The 'fpzip' executable is useful for compressing and decompressing binary
floating-point files much in the spirit of Unix gzip.


TESTFPZIP

testfpzip accepts a number of command-line arguments, most of which are
optional:

  testfpzip <-f|-d> [nx [ny [nz [nf [prec [infile [outfile [reconfile]]]]]]]]

where -f specifies floats and -d doubles, nx, ny, and nz specify the size of
a 3D array (in C array layout)

  f[nz][ny][nx]

and nf specifies the number of contiguous scalar fields (3D arrays) in the
file.  For single- and multi-field 2D arrays, set nz = 1; for 1D arrays, set
ny = nz = 1.

When prec is specified and is less than the floating-point precision (32 for
float, 64 for double), it determines the number of most significant bits to
retain for each value, with the least significant bits being zeroed.  infile
is the name of the file of uncompressed values, while outfile when specified
stores the compressed stream.  The reconstructed values (the result of
compression followed by decompression) can optionally be written to reconfile.
If no input file is specified, a sinusoidal field is generated.

To run the program on the single-precision example data set in lossless mode:

  testfpzip -f 16 16 16 1 32 float16x16x16x1 output.fpz

Alternatively, one may consider compressing this 3D scalar field as a stack
of 16 2D fields:

  testfpzip -f 16 16 1 16 32 float16x16x16x1 output.fpz

or as a single 1D field:

  testfpzip -f 4096 1 1 1 32 float16x16x16x1 output.fpz

As expected, compression usually degrades with lower dimensionality.
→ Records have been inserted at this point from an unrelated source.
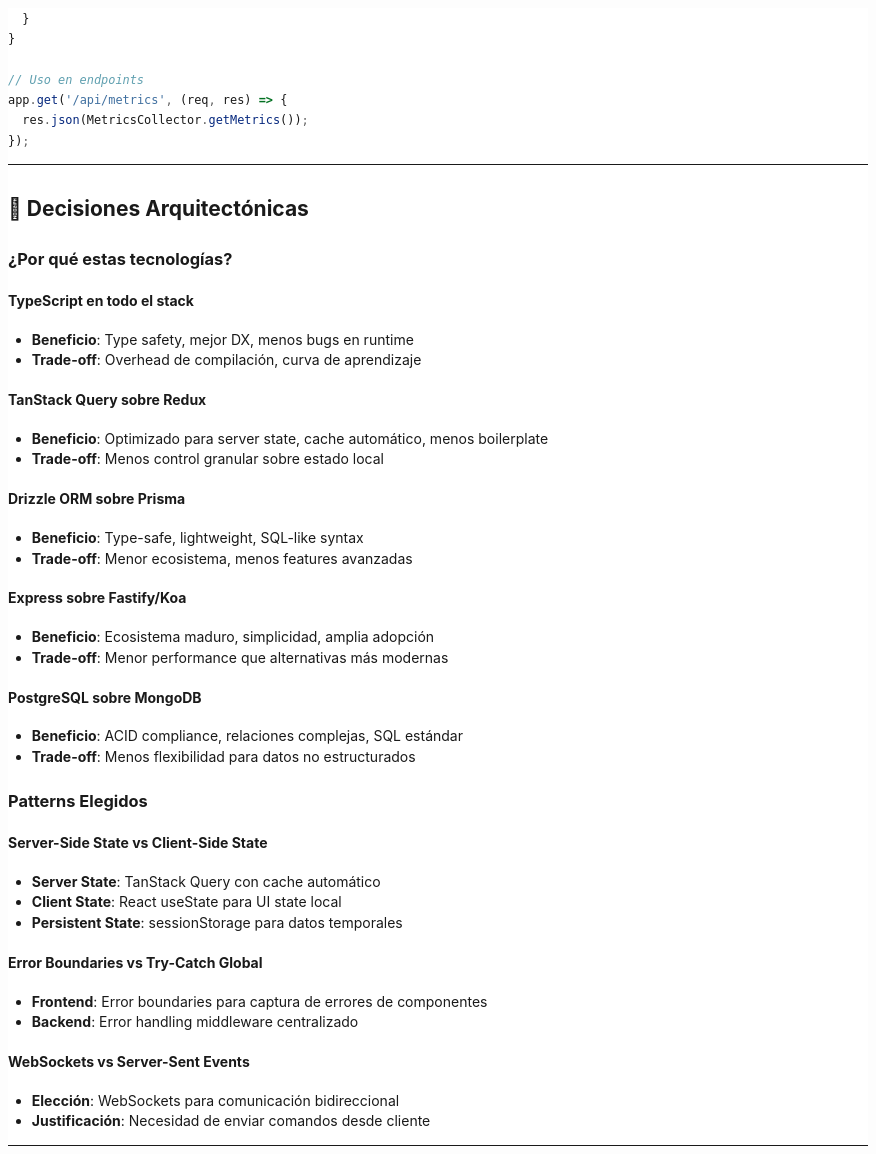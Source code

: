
 ```typescript
  }
}

// Uso en endpoints
app.get('/api/metrics', (req, res) => {
  res.json(MetricsCollector.getMetrics());
});
```

---

## 🔄 Decisiones Arquitectónicas

### ¿Por qué estas tecnologías?

#### TypeScript en todo el stack
- **Beneficio**: Type safety, mejor DX, menos bugs en runtime
- **Trade-off**: Overhead de compilación, curva de aprendizaje

#### TanStack Query sobre Redux
- **Beneficio**: Optimizado para server state, cache automático, menos boilerplate
- **Trade-off**: Menos control granular sobre estado local

#### Drizzle ORM sobre Prisma
- **Beneficio**: Type-safe, lightweight, SQL-like syntax
- **Trade-off**: Menor ecosistema, menos features avanzadas

#### Express sobre Fastify/Koa
- **Beneficio**: Ecosistema maduro, simplicidad, amplia adopción
- **Trade-off**: Menor performance que alternativas más modernas

#### PostgreSQL sobre MongoDB
- **Beneficio**: ACID compliance, relaciones complejas, SQL estándar
- **Trade-off**: Menos flexibilidad para datos no estructurados

### Patterns Elegidos

#### Server-Side State vs Client-Side State
- **Server State**: TanStack Query con cache automático
- **Client State**: React useState para UI state local
- **Persistent State**: sessionStorage para datos temporales

#### Error Boundaries vs Try-Catch Global
- **Frontend**: Error boundaries para captura de errores de componentes
- **Backend**: Error handling middleware centralizado

#### WebSockets vs Server-Sent Events
- **Elección**: WebSockets para comunicación bidireccional
- **Justificación**: Necesidad de enviar comandos desde cliente

---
To test the compressor in lossy mode with 40 bits of precision on the
double-precision data:

  testfpzip -d 16 16 16 1 40 double16x16x16x1 output.fpz

This should result in a root mean square error rmse=5.3253e-10.


FPZIP

The fpzip program takes similar arguments as testfpzip does, but can also be
used to read and decompress compressed files.  The usage is:

  fpzip [options] [<infile] [>outfile]

with these options:

  -d : decompress
  -q : quiet mode
  -i <path> : input file (default=stdin)
  -o <path> : output file (default=stdout)
  -t <float|double> : scalar type (default=float)
  -p <precision> : number of bits of precision (default=full)
  -1 <nx> : dimensions of 1D array a[nx]
  -2 <nx> <ny> : dimensions of 2D array a[ny][nx]
  -3 <nx> <ny> <nz> : dimensions of 3D array a[nz][ny][nx]
  -4 <nx> <ny> <nz> <nf> : dimensions of multi-field 3D array a[nf][nz][ny][nx]
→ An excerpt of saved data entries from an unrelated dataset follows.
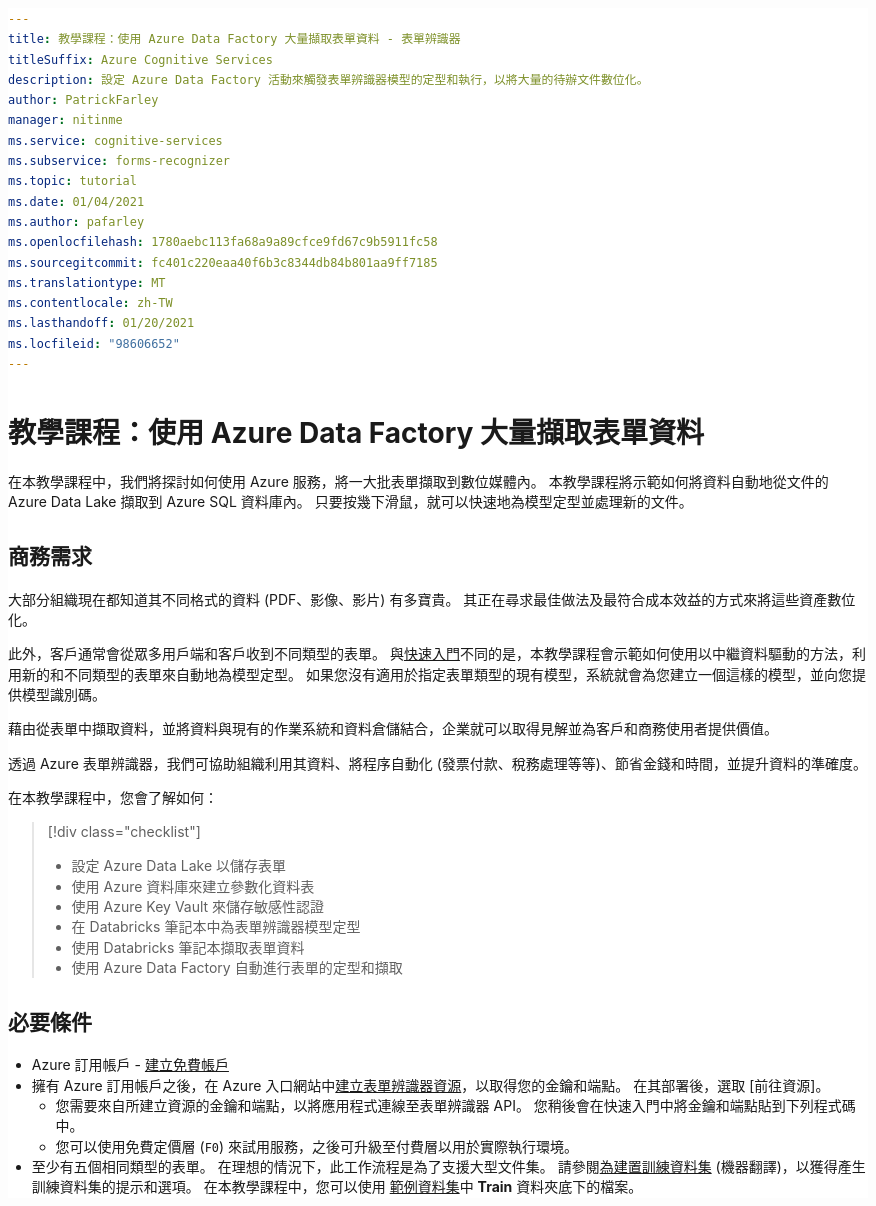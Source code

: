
 ```yaml
---
title: 教學課程：使用 Azure Data Factory 大量擷取表單資料 - 表單辨識器
titleSuffix: Azure Cognitive Services
description: 設定 Azure Data Factory 活動來觸發表單辨識器模型的定型和執行，以將大量的待辦文件數位化。
author: PatrickFarley
manager: nitinme
ms.service: cognitive-services
ms.subservice: forms-recognizer
ms.topic: tutorial
ms.date: 01/04/2021
ms.author: pafarley
ms.openlocfilehash: 1780aebc113fa68a9a89cfce9fd67c9b5911fc58
ms.sourcegitcommit: fc401c220eaa40f6b3c8344db84b801aa9ff7185
ms.translationtype: MT
ms.contentlocale: zh-TW
ms.lasthandoff: 01/20/2021
ms.locfileid: "98606652"
---
```

# <a name="tutorial-extract-form-data-in-bulk-using-azure-data-factory"></a>教學課程：使用 Azure Data Factory 大量擷取表單資料

在本教學課程中，我們將探討如何使用 Azure 服務，將一大批表單擷取到數位媒體內。 本教學課程將示範如何將資料自動地從文件的 Azure Data Lake 擷取到 Azure SQL 資料庫內。 只要按幾下滑鼠，就可以快速地為模型定型並處理新的文件。

## <a name="business-need"></a>商務需求

大部分組織現在都知道其不同格式的資料 (PDF、影像、影片) 有多寶貴。 其正在尋求最佳做法及最符合成本效益的方式來將這些資產數位化。

此外，客戶通常會從眾多用戶端和客戶收到不同類型的表單。 與[快速入門](./quickstarts/client-library.md)不同的是，本教學課程會示範如何使用以中繼資料驅動的方法，利用新的和不同類型的表單來自動地為模型定型。 如果您沒有適用於指定表單類型的現有模型，系統就會為您建立一個這樣的模型，並向您提供模型識別碼。 

藉由從表單中擷取資料，並將資料與現有的作業系統和資料倉儲結合，企業就可以取得見解並為客戶和商務使用者提供價值。

透過 Azure 表單辨識器，我們可協助組織利用其資料、將程序自動化 (發票付款、稅務處理等等)、節省金錢和時間，並提升資料的準確度。

在本教學課程中，您會了解如何：

> [!div class="checklist"]
> * 設定 Azure Data Lake 以儲存表單
> * 使用 Azure 資料庫來建立參數化資料表
> * 使用 Azure Key Vault 來儲存敏感性認證
> * 在 Databricks 筆記本中為表單辨識器模型定型
> * 使用 Databricks 筆記本擷取表單資料
> * 使用 Azure Data Factory 自動進行表單的定型和擷取

## <a name="prerequisites"></a>必要條件

* Azure 訂用帳戶 - [建立免費帳戶](https://azure.microsoft.com/free/cognitive-services/)
* 擁有 Azure 訂用帳戶之後，在 Azure 入口網站中<a href="https://ms.portal.azure.com/#create/Microsoft.CognitiveServicesFormRecognizer"  title="建立表單辨識器資源"  target="_blank">建立表單辨識器資源<span class="docon docon-navigate-external x-hidden-focus"></span></a>，以取得您的金鑰和端點。 在其部署後，選取 [前往資源]。
    * 您需要來自所建立資源的金鑰和端點，以將應用程式連線至表單辨識器 API。 您稍後會在快速入門中將金鑰和端點貼到下列程式碼中。
    * 您可以使用免費定價層 (`F0`) 來試用服務，之後可升級至付費層以用於實際執行環境。
* 至少有五個相同類型的表單。 在理想的情況下，此工作流程是為了支援大型文件集。 請參閱[為建置訓練資料集](./build-training-data-set.md) (機器翻譯)，以獲得產生訓練資料集的提示和選項。 在本教學課程中，您可以使用 [範例資料集](https://go.microsoft.com/fwlink/?linkid=2128080)中 **Train** 資料夾底下的檔案。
For example, using the Unix pipe mechanism, one may compress and decompress
the sample data as follows:

  fpzip -t float -3 16 16 16 < float16x16x16x1 | fpzip -d > reconfile

This should produce an identical output file and these statistics on the
intermediate compressed file:

  type=float nx=16 ny=16 nz=16 nf=1 prec=32
  outbytes=8909 ratio=1.84

In other words, the compressed file is 1.84 times smaller than the uncompressed
file.

One may also force lossy compression via the -p option by using less than
32 respectively 64 bits of precision for single- and double-precision data.
The precision argument can be specified in increments of 1 and 2 bits,
respectively, for single- and double-precision data.

Note that fpzip assumes that the raw, binary floating-point data is stored in
the native byte order of the machine on which it is run.  The sample data
provided here is stored in little-endian byte order.  fpzip compressed files
are byte order independent and can safely be interchanged between machines of
different byte order.  However, note that fpzip will always decompress files
to floating-point data in the native byte order.